Juan Gris: Harlekin mit Guitarre, 1919. Bild: Sailko / CC-BY-SA-3.0

Zugespitzt ging der Aufbruch in die Moderne von der Gartenreform aus. Der verschnörkelte, postromantische Garten wurde vom geometrischen, "architektonischen" Garten abgelöst, der als erweiterte "Wohnung im Freien", Salon im Freien usw. bezeichnet wurde. Muthesius brachte die funktionale Zuordnung der Räume des Hauses zu den Gartenkompartimenten auf die Agenda. Der "Drawing Room" war zum Beispiel zum Rosengarten ausgerichtet. Nicht nur in großbürgerlichen Landhäusern lag vor der Küche der Kräutergarten. Diese Zuordnung hielt sich von den Gartenstädten vor dem Weltkrieg bis zu den Siedlungen der Zwanziger Jahre. Muthesius resümiert:

Der heutige Garten bildet eine Auseinandersetzung von regelmäßigen Einzelteilen, die sich mit dem Grundriss des Hauses vergleichen lässt, nur dass die Räume nach oben offen sind.
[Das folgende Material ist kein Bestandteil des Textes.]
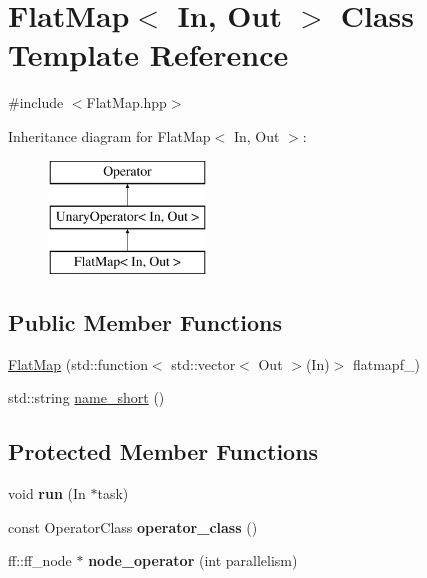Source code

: \hypertarget{class_flat_map}{\section{\-Flat\-Map$<$ \-In, \-Out $>$ \-Class \-Template \-Reference}
\label{class_flat_map}
}


{\ttfamily \#include $<$\-Flat\-Map.\-hpp$>$}

\-Inheritance diagram for \-Flat\-Map$<$ \-In, \-Out $>$\-:\begin{figure}[H]
\begin{center}
\leavevmode
\includegraphics[height=3.000000cm]{class_flat_map}
\end{center}
\end{figure}
\subsection*{\-Public \-Member \-Functions}
\begin{DoxyCompactItemize}
\item 
\hyperlink{class_flat_map_a8ec8c425acf80cf2577b434b195904bd}{\-Flat\-Map} (std\-::function$<$ std\-::vector$<$ \-Out $>$(\-In)$>$ flatmapf\-\_\-)
\item 
std\-::string \hyperlink{class_flat_map_ae5ead8986dd0847b81a65c4857e856c7}{name\-\_\-short} ()
\end{DoxyCompactItemize}
\subsection*{\-Protected \-Member \-Functions}
\begin{DoxyCompactItemize}
\item 
\hypertarget{class_flat_map_ac02777613b25e9fcf563d3060a9fde26}{void {\bfseries run} (\-In $\ast$task)}\label{class_flat_map_ac02777613b25e9fcf563d3060a9fde26}

\item 
\hypertarget{class_flat_map_a448c6f98264a251bb8fb691c94bf2556}{const \-Operator\-Class {\bfseries operator\-\_\-class} ()}\label{class_flat_map_a448c6f98264a251bb8fb691c94bf2556}

\item 
\hypertarget{class_flat_map_a378bde7e4f8d5f63dd9f8e158547a4c0}{ff\-::ff\-\_\-node $\ast$ {\bfseries node\-\_\-operator} (int parallelism)}\label{class_flat_map_a378bde7e4f8d5f63dd9f8e158547a4c0}

\end{DoxyCompactItemize}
"Wohnzimmer im Freien" lebten in der Nachkriegsmoderne (um die 60er Jahre) noch einmal auf in der verselbständigten Form "öffentlicher Wohngärten". Das waren Parks mit Wandscheiben und Nischen aus geometrischen Heckenpflanzungen. Auf diesen Parks lastet ein hoher Umbaudruck. Die Nischen gelten heute als Angsträume.
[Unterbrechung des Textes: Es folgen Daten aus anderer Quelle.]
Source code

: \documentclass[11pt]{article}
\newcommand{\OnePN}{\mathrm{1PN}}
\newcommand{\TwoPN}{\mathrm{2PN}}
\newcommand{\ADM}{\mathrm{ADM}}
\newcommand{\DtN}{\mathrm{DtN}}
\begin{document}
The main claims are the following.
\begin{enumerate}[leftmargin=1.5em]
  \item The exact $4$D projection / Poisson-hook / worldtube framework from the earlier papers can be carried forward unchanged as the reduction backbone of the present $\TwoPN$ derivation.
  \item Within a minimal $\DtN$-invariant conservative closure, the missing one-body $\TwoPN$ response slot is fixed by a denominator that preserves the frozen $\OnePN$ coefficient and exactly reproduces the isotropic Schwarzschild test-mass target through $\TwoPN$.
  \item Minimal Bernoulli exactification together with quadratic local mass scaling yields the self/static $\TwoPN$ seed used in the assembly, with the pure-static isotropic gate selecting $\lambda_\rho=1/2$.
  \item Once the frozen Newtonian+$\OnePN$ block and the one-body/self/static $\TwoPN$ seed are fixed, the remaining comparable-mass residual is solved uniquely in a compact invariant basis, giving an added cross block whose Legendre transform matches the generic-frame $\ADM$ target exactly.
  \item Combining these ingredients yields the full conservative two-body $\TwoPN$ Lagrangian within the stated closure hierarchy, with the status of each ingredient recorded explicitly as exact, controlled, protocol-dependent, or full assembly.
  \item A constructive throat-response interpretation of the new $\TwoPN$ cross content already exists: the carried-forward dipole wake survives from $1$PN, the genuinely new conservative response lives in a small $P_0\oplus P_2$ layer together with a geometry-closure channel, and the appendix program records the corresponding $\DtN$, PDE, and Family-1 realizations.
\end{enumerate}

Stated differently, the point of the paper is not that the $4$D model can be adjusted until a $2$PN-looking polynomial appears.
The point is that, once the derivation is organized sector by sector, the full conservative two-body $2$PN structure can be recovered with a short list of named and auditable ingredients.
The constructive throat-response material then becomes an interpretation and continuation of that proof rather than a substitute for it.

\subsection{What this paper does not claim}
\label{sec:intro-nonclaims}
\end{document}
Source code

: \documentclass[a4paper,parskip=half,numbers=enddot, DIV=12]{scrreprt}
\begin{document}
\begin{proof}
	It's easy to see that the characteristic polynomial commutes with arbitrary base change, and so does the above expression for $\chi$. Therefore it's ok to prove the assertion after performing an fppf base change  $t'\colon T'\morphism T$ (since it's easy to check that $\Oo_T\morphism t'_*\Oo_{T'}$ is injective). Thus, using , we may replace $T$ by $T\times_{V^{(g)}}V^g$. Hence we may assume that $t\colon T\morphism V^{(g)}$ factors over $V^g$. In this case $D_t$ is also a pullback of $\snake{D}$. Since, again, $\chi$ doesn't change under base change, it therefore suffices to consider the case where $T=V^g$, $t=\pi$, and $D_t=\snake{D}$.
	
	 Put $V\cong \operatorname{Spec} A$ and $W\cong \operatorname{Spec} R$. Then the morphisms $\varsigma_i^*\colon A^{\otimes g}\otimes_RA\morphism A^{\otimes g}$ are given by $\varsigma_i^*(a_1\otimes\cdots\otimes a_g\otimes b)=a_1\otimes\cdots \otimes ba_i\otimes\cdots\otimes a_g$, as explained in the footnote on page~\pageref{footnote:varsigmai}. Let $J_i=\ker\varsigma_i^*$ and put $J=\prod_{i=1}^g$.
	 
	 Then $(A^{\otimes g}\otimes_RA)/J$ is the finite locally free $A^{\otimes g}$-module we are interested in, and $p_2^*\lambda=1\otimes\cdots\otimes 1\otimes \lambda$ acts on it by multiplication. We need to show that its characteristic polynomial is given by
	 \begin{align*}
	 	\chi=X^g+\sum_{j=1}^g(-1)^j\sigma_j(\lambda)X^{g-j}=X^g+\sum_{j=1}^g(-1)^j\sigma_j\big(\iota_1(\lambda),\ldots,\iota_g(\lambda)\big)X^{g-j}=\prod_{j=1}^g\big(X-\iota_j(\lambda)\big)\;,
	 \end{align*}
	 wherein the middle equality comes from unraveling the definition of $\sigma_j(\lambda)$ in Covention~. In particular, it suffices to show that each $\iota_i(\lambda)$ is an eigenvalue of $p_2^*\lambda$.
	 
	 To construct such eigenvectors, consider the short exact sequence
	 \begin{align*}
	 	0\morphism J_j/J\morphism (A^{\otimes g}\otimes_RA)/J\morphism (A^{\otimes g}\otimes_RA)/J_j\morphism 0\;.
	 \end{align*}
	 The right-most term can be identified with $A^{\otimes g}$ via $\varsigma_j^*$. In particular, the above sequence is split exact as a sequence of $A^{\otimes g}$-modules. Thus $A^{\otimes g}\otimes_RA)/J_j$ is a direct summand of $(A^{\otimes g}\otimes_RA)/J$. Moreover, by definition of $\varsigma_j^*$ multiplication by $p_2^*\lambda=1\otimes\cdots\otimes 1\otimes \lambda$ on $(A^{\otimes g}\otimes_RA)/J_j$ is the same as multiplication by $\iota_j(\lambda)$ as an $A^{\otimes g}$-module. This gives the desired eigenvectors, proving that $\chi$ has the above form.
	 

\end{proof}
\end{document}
Bruno Taut / Hugo Häring / Otto Rudolf Salvisberg: Siedlung "Onkel Toms Hütte", Berlin 1926-32. Bild: Bernhard Wiens

Die Offenheit nach oben wirft die Frage nach dem Zusammenspiel von Horizontale und Vertikale auf. Sie wurde in der Moderne zum einen malerisch-abstrakt, zum anderen geometrisch-theoretisch beantwortet. Der moderne Raum wird zur Umsteigestation zwischen Malerei und Architektur. Die Vertikale geht in die Horizontale zurück, und diese kann umgekehrt zur Vertikalen extrahiert werden. Vorne und hinten rücken sich näher. Der bekannteste Vertreter der 1917 gegründeten Gruppe "De Stijl", der Maler Piet Mondrian, beschränkte sich am Ende einer Phase zunehmender Abstraktion auf die Grundfarben Rot, Blau und Gelb und die Polarität von Farbe zu Nichtfarben, als welche Schwarz und Weiß gelten. Die Polarität wird durch die formale Reduktion auf den rechten Winkel besiegelt.
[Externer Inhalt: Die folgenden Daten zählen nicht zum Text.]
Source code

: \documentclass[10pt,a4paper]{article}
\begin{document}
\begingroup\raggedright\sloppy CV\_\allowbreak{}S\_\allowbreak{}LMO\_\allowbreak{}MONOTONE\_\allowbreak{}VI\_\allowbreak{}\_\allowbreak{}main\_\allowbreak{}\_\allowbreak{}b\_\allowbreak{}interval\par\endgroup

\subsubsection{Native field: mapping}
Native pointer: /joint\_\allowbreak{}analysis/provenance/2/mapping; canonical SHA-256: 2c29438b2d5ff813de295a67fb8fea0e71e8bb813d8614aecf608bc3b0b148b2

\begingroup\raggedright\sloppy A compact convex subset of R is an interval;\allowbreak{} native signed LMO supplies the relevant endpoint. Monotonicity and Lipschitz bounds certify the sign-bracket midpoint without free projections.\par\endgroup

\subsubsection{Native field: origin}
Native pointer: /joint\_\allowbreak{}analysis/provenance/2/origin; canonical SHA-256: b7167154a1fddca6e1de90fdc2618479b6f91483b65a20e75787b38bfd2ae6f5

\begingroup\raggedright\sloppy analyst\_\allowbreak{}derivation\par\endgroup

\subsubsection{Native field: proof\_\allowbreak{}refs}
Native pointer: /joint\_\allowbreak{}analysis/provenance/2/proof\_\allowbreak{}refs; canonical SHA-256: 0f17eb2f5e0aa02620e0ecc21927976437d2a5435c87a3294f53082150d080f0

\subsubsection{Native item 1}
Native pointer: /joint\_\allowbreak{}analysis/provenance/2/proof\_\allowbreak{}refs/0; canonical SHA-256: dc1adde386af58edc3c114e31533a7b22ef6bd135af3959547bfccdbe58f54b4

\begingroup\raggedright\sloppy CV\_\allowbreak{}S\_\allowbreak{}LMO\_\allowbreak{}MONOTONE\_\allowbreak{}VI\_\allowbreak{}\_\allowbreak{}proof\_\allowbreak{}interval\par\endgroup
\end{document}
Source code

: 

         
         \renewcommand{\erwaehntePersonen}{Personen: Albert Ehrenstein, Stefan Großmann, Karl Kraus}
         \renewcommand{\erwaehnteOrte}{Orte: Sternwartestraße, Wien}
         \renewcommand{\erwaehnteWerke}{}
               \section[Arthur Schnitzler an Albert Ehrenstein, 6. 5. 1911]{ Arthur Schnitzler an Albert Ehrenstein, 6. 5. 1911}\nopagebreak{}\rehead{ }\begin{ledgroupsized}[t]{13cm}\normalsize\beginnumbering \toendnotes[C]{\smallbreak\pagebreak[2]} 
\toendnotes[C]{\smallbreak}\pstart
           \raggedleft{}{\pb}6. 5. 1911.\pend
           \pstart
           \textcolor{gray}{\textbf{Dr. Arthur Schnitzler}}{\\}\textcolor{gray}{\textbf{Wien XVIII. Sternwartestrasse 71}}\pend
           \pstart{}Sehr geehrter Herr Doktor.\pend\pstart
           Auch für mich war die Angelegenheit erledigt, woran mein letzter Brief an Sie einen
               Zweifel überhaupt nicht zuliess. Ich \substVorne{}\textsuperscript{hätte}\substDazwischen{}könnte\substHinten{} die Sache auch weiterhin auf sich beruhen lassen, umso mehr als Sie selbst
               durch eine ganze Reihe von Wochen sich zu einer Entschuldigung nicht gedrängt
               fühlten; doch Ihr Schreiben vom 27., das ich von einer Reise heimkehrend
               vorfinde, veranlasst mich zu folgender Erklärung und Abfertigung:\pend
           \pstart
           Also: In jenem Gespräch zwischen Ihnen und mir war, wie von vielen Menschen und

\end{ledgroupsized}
Wie im Konzept des fließenden Raumes die inneren Räume ihren Rhythmus erst im Freien, im Einswerden mit dem Allraum der Natur entfalten, so drückt Mondrian in seinen Bildern das All der Natur in Beziehung zum menschlichen Empfinden aus. Das Allgemeine des Lebens wird in der bipolaren Opposition von Natur und Geist, Individuellem und Universalem, Weiblichem und Männlichen, Leben und Kunst vollzogen. Die Positionen stehen im rechten Winkel zueinander. Der Architekturraum als Volumen wird bei der elementaren Zerlegung zu ebenen Farbflächen aufgehoben. Die Innenräume sind keine in sich abgeschlossenen Raumzellen mehr. Sie gehen, beflügelt durch die avantgardistische holländische, aber auch russische Malerei (Suprematismus), ineinander über. Raumschichten überlagern sich, so bei Adolf Loos.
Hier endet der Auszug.